§ YOUR INSTRUCTIONS
Return each entry word for word and skip its pictures.

Source texts of formatted documents:
--- START ---
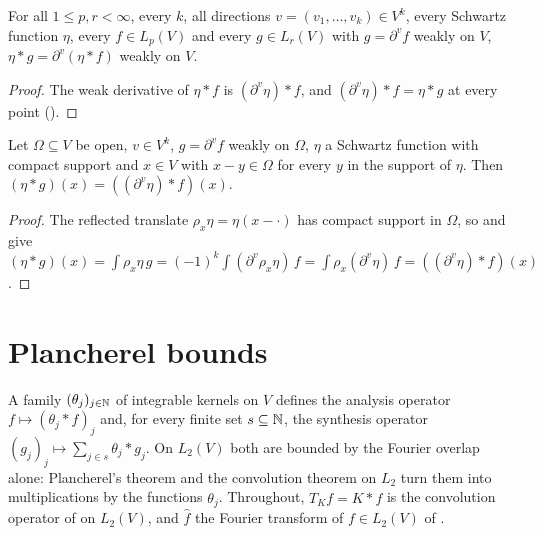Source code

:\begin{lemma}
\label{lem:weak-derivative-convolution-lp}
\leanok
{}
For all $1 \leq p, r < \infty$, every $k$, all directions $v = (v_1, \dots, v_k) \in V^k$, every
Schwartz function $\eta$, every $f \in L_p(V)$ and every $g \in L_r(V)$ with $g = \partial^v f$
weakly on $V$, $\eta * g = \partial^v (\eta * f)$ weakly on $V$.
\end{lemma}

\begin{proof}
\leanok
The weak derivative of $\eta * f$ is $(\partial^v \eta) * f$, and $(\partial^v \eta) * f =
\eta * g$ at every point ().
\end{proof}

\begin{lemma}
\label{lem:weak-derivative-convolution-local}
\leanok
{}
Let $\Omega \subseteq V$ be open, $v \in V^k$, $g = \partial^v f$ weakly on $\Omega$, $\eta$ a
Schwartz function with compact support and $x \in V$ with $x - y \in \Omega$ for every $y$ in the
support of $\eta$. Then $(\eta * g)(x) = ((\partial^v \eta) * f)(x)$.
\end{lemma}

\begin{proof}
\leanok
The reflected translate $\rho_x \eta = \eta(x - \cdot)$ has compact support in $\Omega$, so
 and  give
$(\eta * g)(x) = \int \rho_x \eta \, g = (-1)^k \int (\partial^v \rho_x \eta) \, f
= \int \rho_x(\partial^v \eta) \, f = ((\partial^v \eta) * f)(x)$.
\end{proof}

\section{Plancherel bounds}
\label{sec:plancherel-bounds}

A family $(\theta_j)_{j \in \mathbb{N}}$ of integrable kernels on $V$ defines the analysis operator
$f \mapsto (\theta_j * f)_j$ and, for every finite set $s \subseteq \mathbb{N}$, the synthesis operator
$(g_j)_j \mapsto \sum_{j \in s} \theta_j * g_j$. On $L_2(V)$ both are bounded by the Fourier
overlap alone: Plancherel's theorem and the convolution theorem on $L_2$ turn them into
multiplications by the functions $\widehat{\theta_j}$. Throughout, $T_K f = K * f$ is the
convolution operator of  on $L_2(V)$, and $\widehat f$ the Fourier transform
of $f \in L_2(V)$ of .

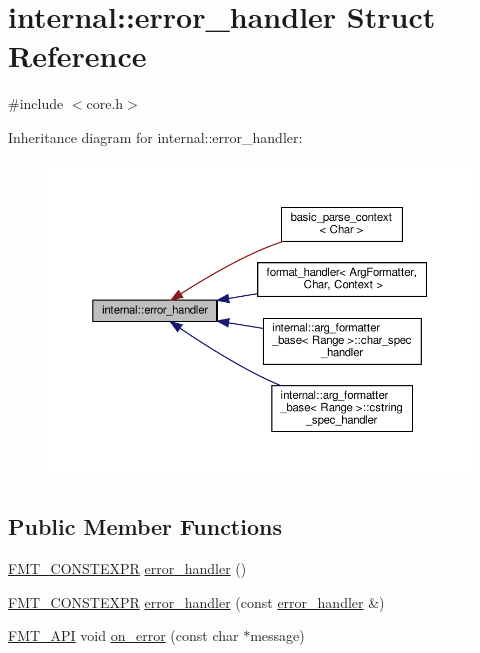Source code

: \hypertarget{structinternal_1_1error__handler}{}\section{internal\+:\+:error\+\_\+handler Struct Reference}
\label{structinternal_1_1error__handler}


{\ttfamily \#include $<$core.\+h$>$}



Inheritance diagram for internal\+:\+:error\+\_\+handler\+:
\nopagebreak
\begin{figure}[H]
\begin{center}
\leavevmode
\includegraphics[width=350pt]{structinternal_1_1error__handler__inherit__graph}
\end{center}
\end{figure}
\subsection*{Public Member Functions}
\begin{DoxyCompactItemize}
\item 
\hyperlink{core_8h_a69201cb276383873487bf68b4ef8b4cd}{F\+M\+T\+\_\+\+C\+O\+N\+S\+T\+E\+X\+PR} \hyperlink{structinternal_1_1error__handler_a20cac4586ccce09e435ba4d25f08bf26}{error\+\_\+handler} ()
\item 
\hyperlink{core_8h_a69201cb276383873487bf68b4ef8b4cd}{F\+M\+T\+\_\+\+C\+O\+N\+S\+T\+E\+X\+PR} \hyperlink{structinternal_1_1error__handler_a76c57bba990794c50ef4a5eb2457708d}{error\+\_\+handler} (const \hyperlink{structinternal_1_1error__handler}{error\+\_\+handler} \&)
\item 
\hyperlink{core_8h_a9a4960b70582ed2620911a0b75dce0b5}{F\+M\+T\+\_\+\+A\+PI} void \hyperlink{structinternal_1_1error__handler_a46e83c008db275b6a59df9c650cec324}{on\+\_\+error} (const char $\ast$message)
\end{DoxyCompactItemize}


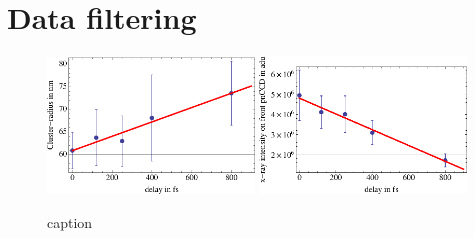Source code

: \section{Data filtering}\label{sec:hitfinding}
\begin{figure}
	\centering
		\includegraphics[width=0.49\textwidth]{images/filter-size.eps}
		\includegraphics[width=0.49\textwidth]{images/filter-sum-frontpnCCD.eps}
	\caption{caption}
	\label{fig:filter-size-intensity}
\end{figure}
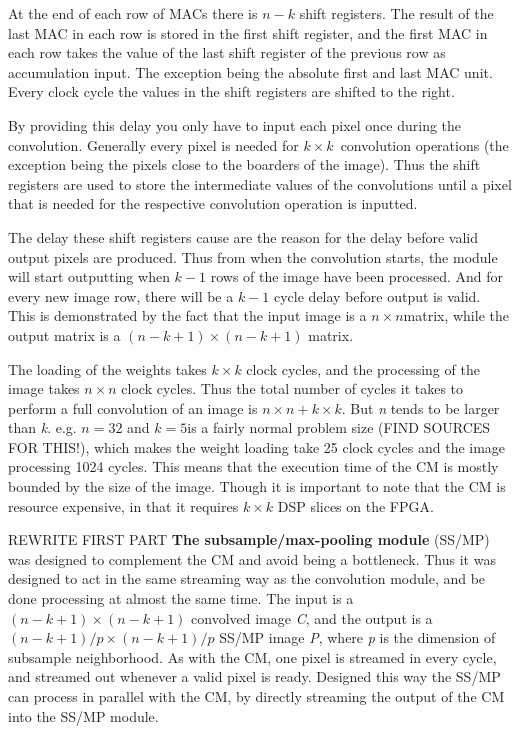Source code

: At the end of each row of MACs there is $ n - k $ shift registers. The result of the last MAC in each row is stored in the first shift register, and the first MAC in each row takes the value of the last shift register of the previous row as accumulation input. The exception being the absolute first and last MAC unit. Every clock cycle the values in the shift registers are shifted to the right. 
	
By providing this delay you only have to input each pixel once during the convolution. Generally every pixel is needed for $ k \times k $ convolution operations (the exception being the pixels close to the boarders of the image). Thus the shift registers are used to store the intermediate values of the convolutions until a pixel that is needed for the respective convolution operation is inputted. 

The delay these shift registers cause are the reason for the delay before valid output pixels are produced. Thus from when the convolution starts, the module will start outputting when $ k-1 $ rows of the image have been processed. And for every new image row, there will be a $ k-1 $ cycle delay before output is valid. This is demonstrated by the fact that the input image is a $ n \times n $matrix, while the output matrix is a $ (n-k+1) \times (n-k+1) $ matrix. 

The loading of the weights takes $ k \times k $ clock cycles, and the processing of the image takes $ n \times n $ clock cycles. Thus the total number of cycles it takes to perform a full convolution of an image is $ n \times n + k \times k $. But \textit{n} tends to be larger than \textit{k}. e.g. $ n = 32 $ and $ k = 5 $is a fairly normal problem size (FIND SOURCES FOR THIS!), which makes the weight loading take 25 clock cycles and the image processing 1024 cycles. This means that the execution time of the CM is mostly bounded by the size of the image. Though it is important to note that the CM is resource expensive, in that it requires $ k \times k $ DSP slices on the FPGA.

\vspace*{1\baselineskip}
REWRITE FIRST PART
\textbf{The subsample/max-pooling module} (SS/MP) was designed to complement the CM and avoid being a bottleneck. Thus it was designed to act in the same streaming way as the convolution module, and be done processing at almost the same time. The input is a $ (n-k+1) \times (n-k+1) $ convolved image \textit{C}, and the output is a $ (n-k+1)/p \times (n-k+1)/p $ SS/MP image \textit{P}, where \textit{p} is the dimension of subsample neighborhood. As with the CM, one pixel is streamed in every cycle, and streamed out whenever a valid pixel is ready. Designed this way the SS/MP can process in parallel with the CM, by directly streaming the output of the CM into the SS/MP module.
--- END ---
§ TASK RESPONSE
Source code

:\begin{lemma}
\label{lem:weak-derivative-convolution-lp}
\leanok
{}
For all $1 \leq p, r < \infty$, every $k$, all directions $v = (v_1, \dots, v_k) \in V^k$, every
Schwartz function $\eta$, every $f \in L_p(V)$ and every $g \in L_r(V)$ with $g = \partial^v f$
weakly on $V$, $\eta * g = \partial^v (\eta * f)$ weakly on $V$.
\end{lemma}

\begin{proof}
\leanok
The weak derivative of $\eta * f$ is $(\partial^v \eta) * f$, and $(\partial^v \eta) * f =
\eta * g$ at every point ().
\end{proof}

\begin{lemma}
\label{lem:weak-derivative-convolution-local}
\leanok
{}
Let $\Omega \subseteq V$ be open, $v \in V^k$, $g = \partial^v f$ weakly on $\Omega$, $\eta$ a
Schwartz function with compact support and $x \in V$ with $x - y \in \Omega$ for every $y$ in the
support of $\eta$. Then $(\eta * g)(x) = ((\partial^v \eta) * f)(x)$.
\end{lemma}

\begin{proof}
\leanok
The reflected translate $\rho_x \eta = \eta(x - \cdot)$ has compact support in $\Omega$, so
 and  give
$(\eta * g)(x) = \int \rho_x \eta \, g = (-1)^k \int (\partial^v \rho_x \eta) \, f
= \int \rho_x(\partial^v \eta) \, f = ((\partial^v \eta) * f)(x)$.
\end{proof}

\section{Plancherel bounds}
\label{sec:plancherel-bounds}

A family $(\theta_j)_{j \in \mathbb{N}}$ of integrable kernels on $V$ defines the analysis operator
$f \mapsto (\theta_j * f)_j$ and, for every finite set $s \subseteq \mathbb{N}$, the synthesis operator
$(g_j)_j \mapsto \sum_{j \in s} \theta_j * g_j$. On $L_2(V)$ both are bounded by the Fourier
overlap alone: Plancherel's theorem and the convolution theorem on $L_2$ turn them into
multiplications by the functions $\widehat{\theta_j}$. Throughout, $T_K f = K * f$ is the
convolution operator of  on $L_2(V)$, and $\widehat f$ the Fourier transform
of $f \in L_2(V)$ of .

Source code

: \hypertarget{structinternal_1_1error__handler}{}\section{internal\+:\+:error\+\_\+handler Struct Reference}
\label{structinternal_1_1error__handler}


{\ttfamily \#include $<$core.\+h$>$}



Inheritance diagram for internal\+:\+:error\+\_\+handler\+:
\nopagebreak
\begin{figure}[H]
\begin{center}
\leavevmode
\includegraphics[width=350pt]{structinternal_1_1error__handler__inherit__graph}
\end{center}
\end{figure}
\subsection*{Public Member Functions}
\begin{DoxyCompactItemize}
\item 
\hyperlink{core_8h_a69201cb276383873487bf68b4ef8b4cd}{F\+M\+T\+\_\+\+C\+O\+N\+S\+T\+E\+X\+PR} \hyperlink{structinternal_1_1error__handler_a20cac4586ccce09e435ba4d25f08bf26}{error\+\_\+handler} ()
\item 
\hyperlink{core_8h_a69201cb276383873487bf68b4ef8b4cd}{F\+M\+T\+\_\+\+C\+O\+N\+S\+T\+E\+X\+PR} \hyperlink{structinternal_1_1error__handler_a76c57bba990794c50ef4a5eb2457708d}{error\+\_\+handler} (const \hyperlink{structinternal_1_1error__handler}{error\+\_\+handler} \&)
\item 
\hyperlink{core_8h_a9a4960b70582ed2620911a0b75dce0b5}{F\+M\+T\+\_\+\+A\+PI} void \hyperlink{structinternal_1_1error__handler_a46e83c008db275b6a59df9c650cec324}{on\+\_\+error} (const char $\ast$message)
\end{DoxyCompactItemize}


Source code

: \section{Data filtering}\label{sec:hitfinding}
\begin{figure}
	\centering
		\includegraphics[width=0.49\textwidth]{images/filter-size.eps}
		\includegraphics[width=0.49\textwidth]{images/filter-sum-frontpnCCD.eps}
	\caption{caption}
	\label{fig:filter-size-intensity}
\end{figure}
Source code

: At the end of each row of MACs there is $ n - k $ shift registers. The result of the last MAC in each row is stored in the first shift register, and the first MAC in each row takes the value of the last shift register of the previous row as accumulation input. The exception being the absolute first and last MAC unit. Every clock cycle the values in the shift registers are shifted to the right. 
	
By providing this delay you only have to input each pixel once during the convolution. Generally every pixel is needed for $ k \times k $ convolution operations (the exception being the pixels close to the boarders of the image). Thus the shift registers are used to store the intermediate values of the convolutions until a pixel that is needed for the respective convolution operation is inputted. 

The delay these shift registers cause are the reason for the delay before valid output pixels are produced. Thus from when the convolution starts, the module will start outputting when $ k-1 $ rows of the image have been processed. And for every new image row, there will be a $ k-1 $ cycle delay before output is valid. This is demonstrated by the fact that the input image is a $ n \times n $matrix, while the output matrix is a $ (n-k+1) \times (n-k+1) $ matrix. 

The loading of the weights takes $ k \times k $ clock cycles, and the processing of the image takes $ n \times n $ clock cycles. Thus the total number of cycles it takes to perform a full convolution of an image is $ n \times n + k \times k $. But \textit{n} tends to be larger than \textit{k}. e.g. $ n = 32 $ and $ k = 5 $is a fairly normal problem size (FIND SOURCES FOR THIS!), which makes the weight loading take 25 clock cycles and the image processing 1024 cycles. This means that the execution time of the CM is mostly bounded by the size of the image. Though it is important to note that the CM is resource expensive, in that it requires $ k \times k $ DSP slices on the FPGA.

\vspace*{1\baselineskip}
REWRITE FIRST PART
\textbf{The subsample/max-pooling module} (SS/MP) was designed to complement the CM and avoid being a bottleneck. Thus it was designed to act in the same streaming way as the convolution module, and be done processing at almost the same time. The input is a $ (n-k+1) \times (n-k+1) $ convolved image \textit{C}, and the output is a $ (n-k+1)/p \times (n-k+1)/p $ SS/MP image \textit{P}, where \textit{p} is the dimension of subsample neighborhood. As with the CM, one pixel is streamed in every cycle, and streamed out whenever a valid pixel is ready. Designed this way the SS/MP can process in parallel with the CM, by directly streaming the output of the CM into the SS/MP module.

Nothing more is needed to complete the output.